夫れ高尚なる恋愛は、其源を無染無汚の純潔に置くなり。純潔より恋愛に進む時に至道に叶へる順序あり、然れども始めより純潔なきの恋愛は、飄漾として浪に浮かるゝ肉愛なり、何の価直なく、何の美観なし。
わが国の文学史中に偉大なる理想家なしとは、十指の差すところなり。近世のローマンサーなる曲亭馬琴に至りては批評家の月旦甚だ区々たり、われも今卒かに彼を論評する事を欲せず。細論は後日を期しつ、試みに彼が一代の傑作たる富山の奥の伏姫を観察して見む。ロマンチック・アイデアリストとしての馬琴の一端は、之を以て窺ひ知るを得んか。
わが美文学は、宗教との縁甚だ深からず、別して徳川氏の美文学を以て然りとなす。俳道の達士桃青翁を除くの外、玄奥なる宗教の趣味を知りたる者あらず、是あるは恐らく馬琴なるべし、然ども桃青と馬琴とは其方向を異にして仏教の玄奥に入れり、もし桃青の仏教を一言の下に評するを得ば彼は入道したるなり、もし馬琴の仏教を一言の下に表はすことを得ば彼は知道なり、桃青は履践し、馬琴は観念せり、桃青は宗教家の如くに仏道をその風流修行に応用したり、馬琴は哲学者の如くに仏道を其理想中に適用したり、桃青の仏道は不立文字にして、馬琴の仏道は寧ろ小乗的なるべし。われは桃青を俳道の偉人として尊敬すると共に、馬琴を文界の巨人として畏敬せざるを得ず。
軽浮剽逸なる戯作者流を圧倒して、屹然思想界に聳立したる彼の偉功の如きは、文学史家の大に注目すべきところなるべし。然れども是等の事、凡てわが論題外なり、いで富山の洞に寂座し玉ふ伏姫を観察せむ。

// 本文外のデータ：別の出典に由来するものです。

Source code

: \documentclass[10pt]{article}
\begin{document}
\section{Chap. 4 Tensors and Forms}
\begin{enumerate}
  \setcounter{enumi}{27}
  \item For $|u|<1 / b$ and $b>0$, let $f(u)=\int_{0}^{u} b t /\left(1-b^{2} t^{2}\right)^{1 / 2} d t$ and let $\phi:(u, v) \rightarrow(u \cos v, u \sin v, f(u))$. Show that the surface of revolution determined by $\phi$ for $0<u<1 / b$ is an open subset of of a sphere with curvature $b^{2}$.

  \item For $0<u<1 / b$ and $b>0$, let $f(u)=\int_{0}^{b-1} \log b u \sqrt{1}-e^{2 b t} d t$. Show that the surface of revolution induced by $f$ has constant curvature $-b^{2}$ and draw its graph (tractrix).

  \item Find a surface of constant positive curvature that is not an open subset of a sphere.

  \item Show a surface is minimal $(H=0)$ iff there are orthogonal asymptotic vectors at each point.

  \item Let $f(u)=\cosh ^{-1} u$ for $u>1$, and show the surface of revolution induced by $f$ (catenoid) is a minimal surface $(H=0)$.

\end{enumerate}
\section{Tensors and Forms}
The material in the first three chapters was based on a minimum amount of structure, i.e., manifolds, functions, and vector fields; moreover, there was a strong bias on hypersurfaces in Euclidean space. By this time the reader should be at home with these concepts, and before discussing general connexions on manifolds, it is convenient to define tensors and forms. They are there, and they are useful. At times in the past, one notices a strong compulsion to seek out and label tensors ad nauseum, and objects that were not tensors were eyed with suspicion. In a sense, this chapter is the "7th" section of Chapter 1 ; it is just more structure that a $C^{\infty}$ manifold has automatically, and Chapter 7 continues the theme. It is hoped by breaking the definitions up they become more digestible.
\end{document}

「八犬伝」一篇を縮めて、馬琴の作意に立還らば、彼はこの大著作を二本の角の上に置けり。其一はシバルリイと儒道との混合躰にして、他の一は彼の確信より成れる因果の理法なり。全篇の大骨子を彼の仁義八行の珠数に示したるは、極めて美くしく儒道と仏道とを錯綜せしめたるものなり。その結構より言ふ時は、第一輯は序巻なり、而して第二輯の第一巻は全篇の大発端にして、其実は「八犬伝」一部の脳膸なり、伏姫の中に因果あり、伏姫の中に業報あり、伏姫の中に八犬伝あるなり、伏姫の後の諸巻は、俗を喜ばすべき侠勇談あるのみ。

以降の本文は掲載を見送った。